In the light of a long fine of authorities, but one or two of which we shall particularly notice, it is clear enough that the plaintiff’s proposition at the best is but a doubtful one and that the record exhibits no proper case for the entry of a summary judgment. In Sloss-Sheffield Steel & Iron Co. v. Iron Company, 46 Pa. Superior Ct. 164, Judge Morrison speaking for this court, used this language: “It hardly seems necessary to cite authorities that this alleged parol agreement must be considered with the written contract in determining the rights of the parties, if the defendant can support it by sufficient evidence at the trial. In Thomas & Sons v. Loose, 114 Pa. 35, the late Justice Trtjnkey, speaking for the Supreme Court, said: ‘Parol evidence is admissible to establish a contemporaneous oral agreement, which induced the execution of a written contract, though it may vary, change or reform the instrument.’ See Wheatley v. Niedich, 24 Pa. Superior Ct. 198; Gandy v. Weckerly, 220 Pa. 285.” In Clinch Valley Coal & Iron Co. v. Willing, 180 Pa. 165, Mr. Justice Williams said: “It is a plain fraud to secure the execution of an instrument by representations as to the manner in which payment shall be made, differing in important particulars from those contained in the paper, and, after the paper has been signed, attempt to compel *262literal compliance with its terms, regardless of the contemporaneous agreement without which it would never have been signed at all.” This language is quoted with approval in the later case of Gandy v. Weckerly, 220 Pa. 285, where the entire question was elaborately discussed and many decisions reviewed. In that opinion it was said: “But from Hurst’s Lessee v. Kirkbride (1 Binney 616), decided in 1773, down to the present time, this court has uniformly held, that where at the execution of a writing a stipulation has been entered into, a condition annexed, or a promise made by word of mouth, upon the faith of which the writing has been executed, that parol evidence is admissible, though it may vary and materially change the terms of the contract.”
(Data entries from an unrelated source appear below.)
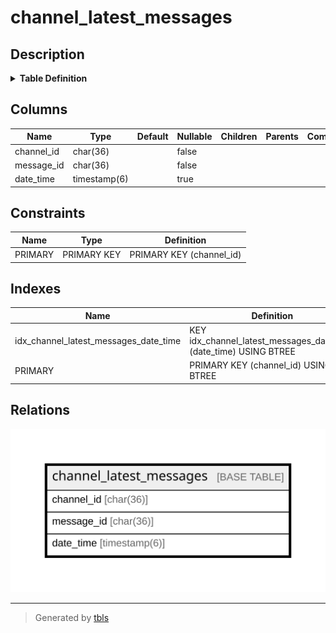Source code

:# channel_latest_messages

## Description

<details>
<summary><strong>Table Definition</strong></summary>

```sql
CREATE TABLE `channel_latest_messages` (
  `channel_id` char(36) NOT NULL,
  `message_id` char(36) NOT NULL,
  `date_time` timestamp(6) NULL DEFAULT NULL,
  PRIMARY KEY (`channel_id`),
  KEY `idx_channel_latest_messages_date_time` (`date_time`)
) ENGINE=InnoDB DEFAULT CHARSET=utf8mb4
```

</details>

## Columns

| Name | Type | Default | Nullable | Children | Parents | Comment |
| ---- | ---- | ------- | -------- | -------- | ------- | ------- |
| channel_id | char(36) |  | false |  |  |  |
| message_id | char(36) |  | false |  |  |  |
| date_time | timestamp(6) |  | true |  |  |  |

## Constraints

| Name | Type | Definition |
| ---- | ---- | ---------- |
| PRIMARY | PRIMARY KEY | PRIMARY KEY (channel_id) |

## Indexes

| Name | Definition |
| ---- | ---------- |
| idx_channel_latest_messages_date_time | KEY idx_channel_latest_messages_date_time (date_time) USING BTREE |
| PRIMARY | PRIMARY KEY (channel_id) USING BTREE |

## Relations

![er](channel_latest_messages.svg)

---

> Generated by [tbls](https://github.com/k1LoW/tbls)
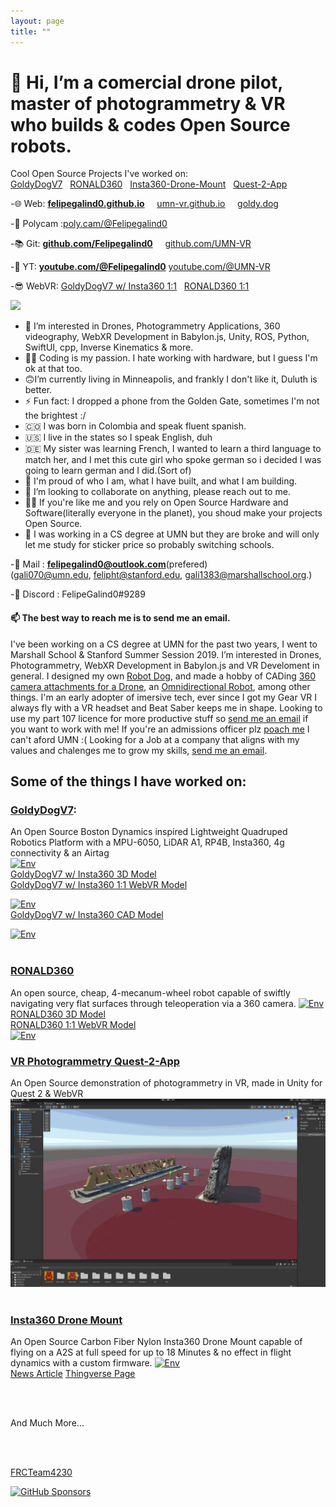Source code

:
 ```yaml
---
layout: page
title: ""
---
```


# 👋 Hi, I’m a comercial drone pilot, master of photogrammetry & VR who builds & codes Open Source robots. 
Cool Open Source Projects I've worked on: \
[GoldyDogV7](https://github.com/umn-vr/goldydogv7) &nbsp; [RONALD360](https://github.com/Felipegalind0/RONALD360) &nbsp; [Insta360-Drone-Mount](https://github.com/Felipegalind0/Insta360-Drone-Mount) &nbsp; [Quest-2-App](https://github.com/UMN-VR/UMN-VR-Quest-2-App)

-🌐 Web: [**felipegalind0.github.io**](https://felipegalind0.github.io) &nbsp; &nbsp; [umn-vr.github.io](https://umn-vr.github.io) &nbsp; &nbsp; [goldy.dog](https://goldy.dog)

-🎨 Polycam :[poly.cam/@Felipegalind0](https://poly.cam/@Felipegalind0)

-📚 Git: **[github.com/Felipegalind0](https://github.com/Felipegalind0)** &nbsp; &nbsp; [github.com/UMN-VR](https://github.com/UMN-VR)

-🎦 YT: [**youtube.com/@Felipegalind0**](https://www.youtube.com/@Felipegalind0) [youtube.com/@UMN-VR](https://www.youtube.com/@UMN-VR)

-😎 WebVR: [GoldyDogV7 w/ Insta360 1:1](https://goldydogv7.glitch.me) &nbsp; [RONALD360 1:1](https://ronald360-showcase.glitch.me)

[![](https://github-readme-stats.vercel.app/api?username=Felipegalind0&show_icons=true)](https://github.com/Felipegalind0)

- 👀 I’m interested in Drones, Photogrammetry Applications, 360 videography, WebXR Development in Babylon.js, Unity, ROS, Python, SwiftUI, cpp, Inverse Kinematics & more. 
-  🧑‍💻 Coding is my passion. I hate working with hardware, but I guess I'm ok at that too. 
-  🙃I’m currently living in Minneapolis, and frankly I don't like it, Duluth is better. 
-  ⚡ Fun fact: I dropped a phone from the Golden Gate, sometimes I'm not the brightest :/
-  🇨🇴 I was born in Colombia and speak fluent spanish. 
-  🇺🇸 I live in the states so I speak English, duh
-  🇩🇪 My sister was learning French, I wanted to learn a third language to match her, and I met this cute girl who spoke german so i decided I was going to learn german and I did.(Sort of) 
- 🧸 I'm proud of who I am, what I have built, and what I am building.
- 💞️ I’m looking to collaborate on anything, please reach out to me.
- 👊🏻 If you're like me and you rely on Open Source Hardware and Software(literally everyone in the planet), you shoud make your projects Open Source. 
- 📖 I was working in a CS degree at UMN but they are broke and will only let me study for sticker price so probably switching schools. 

-📧 Mail : **felipegalind0@outlook.com**(prefered) \
(gali070@umn.edu, felipht@stanford.edu, gali1383@marshallschool.org.)

-👾 Discord : FelipeGalind0#9289

#### 📫 The best way to reach me is to send me an email. 

I've been working on a CS degree at UMN for the past two years, I went to Marshall School & Stanford Summer Session 2019. I’m interested in Drones, Photogrammetry, WebXR Development in Babylon.js and VR Develoment in general. I designed my own [Robot Dog](https://github.com/UMN-VR/GoldyDogV7), and made a hobby of CADing [360 camera attachments for a Drone](https://github.com/Felipegalind0/Insta360-Drone-Mount), an [Omnidirectional Robot](https://github.com/Felipegalind0/RONALD360), among other things. I'm an early adopter of imersive tech, ever since I got my Gear VR I always fly with a VR headset and Beat Saber keeps me in shape. Looking to use my part 107 licence for more productive stuff so [send me an email](mailto:felipegalind0@outlook.com) if you want to work with me! If you're an admissions officer plz [poach me](mailto:felipegalind0@outlook.com) I can't aford UMN :( Looking for a Job at a company that aligns with my values and chalenges me to grow my skills, [send me an email](mailto:felipegalind0@outlook.com).

## Some of the things I have worked on:

### [GoldyDogV7](https://github.com/umn-vr/goldydogv7):
An Open Source Boston Dynamics inspired Lightweight Quadruped Robotics Platform with a MPU-6050, LiDAR A1, RP4B, Insta360, 4g connectivity  & an Airtag\
[![Env](Gifs/GoldyDogV7wInsta360.gif)](https://poly.cam/capture/2E7A09DC-651E-457D-BC65-34B380F1FFC4)\
[GoldyDogV7 w/ Insta360 3D Model](https://poly.cam/capture/2E7A09DC-651E-457D-BC65-34B380F1FFC4)\
[GoldyDogV7 w/ Insta360 1:1 WebVR Model](https://goldydogv7.glitch.me)

[![Env](Gifs/GoldyDogV7wInsta360CAD.gif)](https://collaborate.shapr3d.com/v/TyNZZo2E9wQ8442WcQJLR)\
[GoldyDogV7 w/ Insta360 CAD Model](https://collaborate.shapr3d.com/v/TyNZZo2E9wQ8442WcQJLR)

[![Env](Gifs/GoldyDogV7Stanford0.gif)](https://github.com/umn-vr/goldydogv7)\
<br/>

### [RONALD360](https://github.com/Felipegalind0/RONALD360)
An open source, cheap, 4-mecanum-wheel robot capable of swiftly navigating very flat surfaces through teleoperation via a 360 camera.
[![Env](Gifs/RONALD360.gif)](https://poly.cam/capture/DC0F4DF9-0BF0-4654-9EB7-D0CA191B5B42)\
[RONALD360 3D Model](https://poly.cam/capture/DC0F4DF9-0BF0-4654-9EB7-D0CA191B5B42)\
[RONALD360 1:1 WebVR Model](https://ronald360-showcase.glitch.me)\
[![Env](Gifs/WED.gif)](https://github.com/Felipegalind0/RONALD360)


### [VR Photogrammetry Quest-2-App](https://github.com/UMN-VR/UMN-VR-Quest-2-App)
An Open Source demonstration of photogrammetry in VR, made in Unity for Quest 2 & WebVR\
[![Env](Gifs/schene.gif)](https://youtu.be/eQZTAWonZkg)\
<br/>

### [Insta360 Drone Mount](https://github.com/Felipegalind0/Insta360-Drone-Mount)
An Open Source Carbon Fiber Nylon Insta360 Drone Mount capable of flying on a A2S at full speed for up to 18 Minutes & no effect in flight dynamics with a custom firmware.
[![Env](Gifs/A2S_UMN.gif)](https://youtu.be/_vy5MKZzaGs)\
[News Article](https://www.continuum.umn.edu/2022/02/students-take-library-equipment-to-new-heights/)
[Thingverse Page](https://www.thingiverse.com/thing:5532281)
<br/>

<br/>

<br/>

And Much More... 

<br/>

<br/>

[FRCTeam4230](https://github.com/FRCTeam4230/MainBot-Code-2019)

[![GitHub Sponsors](https://img.shields.io/github/sponsors/Felipegalind0?label=Sponsors&logoColor=FEC328)](https://github.com/sponsors/Felipegalind0)
<!---
Felipegalind0/Felipegalind0 is a ✨ special ✨ repository because its `README.md` (this file) appears on your GitHub profile.
You can click the Preview link to take a look at your changes.
--->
Without attempting then to consider or discuss the question as it may be presented upon an appeal by either party after final judgment, we are all of the opinion that the pleadings show no such clear case in favor of the plaintiff as would entitle it to a summary judgment and the learned court below was right therefore in discharging the rule.
Appeal dismissed at the costs of the appellant but without prejudice, etc.